Top of EXTRACTED DATA

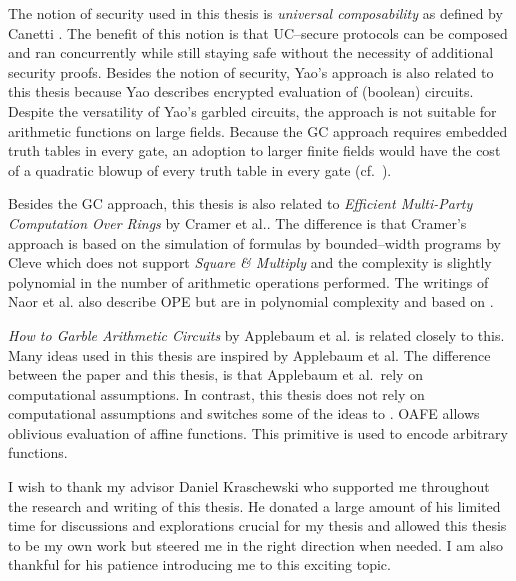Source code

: %
%
\label{sec:related-work}

The notion of security used in this thesis is \emph{universal composability} as
defined by Canetti \cite{canetti05}. The benefit of this notion is that
UC--secure protocols can be composed and ran concurrently while still staying
safe without the necessity of additional security proofs. Besides the notion of
security, Yao's  approach \cite{yao86} is also
related to this thesis because Yao describes encrypted evaluation of (boolean)
circuits.  Despite the versatility of Yao's garbled circuits, the approach is
not suitable for arithmetic functions on large fields. Because the GC approach
requires embedded truth tables in every gate, an adoption to larger finite
fields would have the cost of a quadratic blowup of every truth table in every
gate (cf.\ \cite{naor99privacy}).

Besides the GC approach, this thesis is also related to \emph{Efficient
Multi-Party Computation Over Rings} by Cramer et al.\cite{cramer03}. The
difference is that Cramer's approach is based on the simulation of formulas by
bounded--width programs by Cleve \cite{cleve91} which does not support
\emph{Square \& Multiply} \cite{knuth81} and the complexity is slightly
polynomial in the number of arithmetic operations performed. The writings of
Naor et al.\cite{naor99,naor06} also describe OPE but are in polynomial
complexity and based on  \cite{rabin81}.

\emph{How to Garble Arithmetic Circuits} by Applebaum et al.\cite{gac2012} is
related closely to this. Many ideas used in this thesis are inspired by
Applebaum et al. The difference between the paper and this thesis, is that
Applebaum et al.\ rely on computational assumptions. In contrast, this thesis
does not rely on computational assumptions and switches some of the ideas to
 \cite{davidgoliath}. OAFE
allows oblivious evaluation of affine functions. This primitive is used to
encode arbitrary functions.


%
%

I wish to thank my advisor Daniel Kraschewski who supported me throughout the
research and writing of this thesis. He donated a large amount of his limited
time for discussions and explorations crucial for my thesis and allowed this
thesis to be my own work but steered me in the right direction when needed.  I
am also thankful for his patience introducing me to this exciting topic.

Bottom of EXTRACTED DATA

WHAT TO WORK ON | Could you restate word for word the lines above from the one containing "UC--secure protocols can" through the one containing "difference is that", both included, and nothing else?

RESPONSE FOR THIS EXERCISE |
UC--secure protocols can be composed and ran concurrently while still staying
safe without the necessity of additional security proofs. Besides the notion of
security, Yao's  approach \cite{yao86} is also
related to this thesis because Yao describes encrypted evaluation of (boolean)
circuits.  Despite the versatility of Yao's garbled circuits, the approach is
not suitable for arithmetic functions on large fields. Because the GC approach
requires embedded truth tables in every gate, an adoption to larger finite
fields would have the cost of a quadratic blowup of every truth table in every
gate (cf.\ \cite{naor99privacy}).

Besides the GC approach, this thesis is also related to \emph{Efficient
Multi-Party Computation Over Rings} by Cramer et al.\cite{cramer03}. The
difference is that Cramer's approach is based on the simulation of formulas by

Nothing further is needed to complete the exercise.